[Stored data entries]
==================================================

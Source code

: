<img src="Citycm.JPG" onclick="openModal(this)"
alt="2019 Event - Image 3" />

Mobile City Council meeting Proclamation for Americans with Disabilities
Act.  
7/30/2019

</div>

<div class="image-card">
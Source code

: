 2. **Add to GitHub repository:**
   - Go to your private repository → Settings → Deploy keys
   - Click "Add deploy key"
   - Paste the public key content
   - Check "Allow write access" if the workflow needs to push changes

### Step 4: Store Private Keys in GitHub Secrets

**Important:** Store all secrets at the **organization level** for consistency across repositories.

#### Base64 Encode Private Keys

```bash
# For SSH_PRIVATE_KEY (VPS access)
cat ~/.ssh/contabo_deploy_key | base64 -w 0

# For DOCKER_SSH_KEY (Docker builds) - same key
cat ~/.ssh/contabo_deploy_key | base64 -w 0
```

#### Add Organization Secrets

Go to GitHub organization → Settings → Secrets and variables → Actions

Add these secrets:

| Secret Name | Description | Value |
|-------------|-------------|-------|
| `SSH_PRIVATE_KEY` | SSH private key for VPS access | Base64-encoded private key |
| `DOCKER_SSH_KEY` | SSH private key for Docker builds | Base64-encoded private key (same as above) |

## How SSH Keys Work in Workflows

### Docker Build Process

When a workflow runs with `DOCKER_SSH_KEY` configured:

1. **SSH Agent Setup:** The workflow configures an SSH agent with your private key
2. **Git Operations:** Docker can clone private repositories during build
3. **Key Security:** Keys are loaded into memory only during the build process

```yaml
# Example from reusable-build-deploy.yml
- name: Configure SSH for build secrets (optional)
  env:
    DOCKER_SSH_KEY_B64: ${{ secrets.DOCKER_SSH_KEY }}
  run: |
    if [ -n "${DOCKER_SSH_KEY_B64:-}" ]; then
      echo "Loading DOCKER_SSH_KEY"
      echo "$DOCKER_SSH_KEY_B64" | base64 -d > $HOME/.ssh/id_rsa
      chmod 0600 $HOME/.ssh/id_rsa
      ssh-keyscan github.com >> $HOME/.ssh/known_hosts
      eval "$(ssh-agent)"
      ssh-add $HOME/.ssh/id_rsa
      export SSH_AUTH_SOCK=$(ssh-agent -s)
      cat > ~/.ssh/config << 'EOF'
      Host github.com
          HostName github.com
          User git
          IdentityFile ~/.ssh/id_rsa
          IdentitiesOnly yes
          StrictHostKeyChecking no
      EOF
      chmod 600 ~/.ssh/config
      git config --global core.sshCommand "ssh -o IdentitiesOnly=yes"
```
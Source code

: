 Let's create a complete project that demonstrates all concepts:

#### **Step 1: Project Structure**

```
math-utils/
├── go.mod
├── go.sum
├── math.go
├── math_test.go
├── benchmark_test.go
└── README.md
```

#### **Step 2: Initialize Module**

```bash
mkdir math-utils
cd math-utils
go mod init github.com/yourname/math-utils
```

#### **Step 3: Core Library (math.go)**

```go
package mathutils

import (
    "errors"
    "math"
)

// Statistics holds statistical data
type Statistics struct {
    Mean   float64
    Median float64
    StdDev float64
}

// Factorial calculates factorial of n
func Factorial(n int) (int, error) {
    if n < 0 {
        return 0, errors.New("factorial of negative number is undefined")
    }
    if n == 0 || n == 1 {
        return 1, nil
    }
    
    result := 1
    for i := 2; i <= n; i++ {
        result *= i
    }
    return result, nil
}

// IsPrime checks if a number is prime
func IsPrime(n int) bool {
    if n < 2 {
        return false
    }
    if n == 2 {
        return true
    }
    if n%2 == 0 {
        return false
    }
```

==================================================

** Assignment **
Copy the records above faithfully. Begin at their first line, end at the line containing "When a workflow", and include nothing else.

** Output **
Source code

:<img src="Citycm.JPG" onclick="openModal(this)"
alt="2019 Event - Image 3" />

Mobile City Council meeting Proclamation for Americans with Disabilities
Act.  
7/30/2019

</div>

<div class="image-card">
Source code

: 2. **Add to GitHub repository:**
   - Go to your private repository → Settings → Deploy keys
   - Click "Add deploy key"
   - Paste the public key content
   - Check "Allow write access" if the workflow needs to push changes

### Step 4: Store Private Keys in GitHub Secrets

**Important:** Store all secrets at the **organization level** for consistency across repositories.

#### Base64 Encode Private Keys

```bash
# For SSH_PRIVATE_KEY (VPS access)
cat ~/.ssh/contabo_deploy_key | base64 -w 0

# For DOCKER_SSH_KEY (Docker builds) - same key
cat ~/.ssh/contabo_deploy_key | base64 -w 0
```

#### Add Organization Secrets

Go to GitHub organization → Settings → Secrets and variables → Actions

Add these secrets:

| Secret Name | Description | Value |
|-------------|-------------|-------|
| `SSH_PRIVATE_KEY` | SSH private key for VPS access | Base64-encoded private key |
| `DOCKER_SSH_KEY` | SSH private key for Docker builds | Base64-encoded private key (same as above) |

## How SSH Keys Work in Workflows

### Docker Build Process

When a workflow runs with `DOCKER_SSH_KEY` configured:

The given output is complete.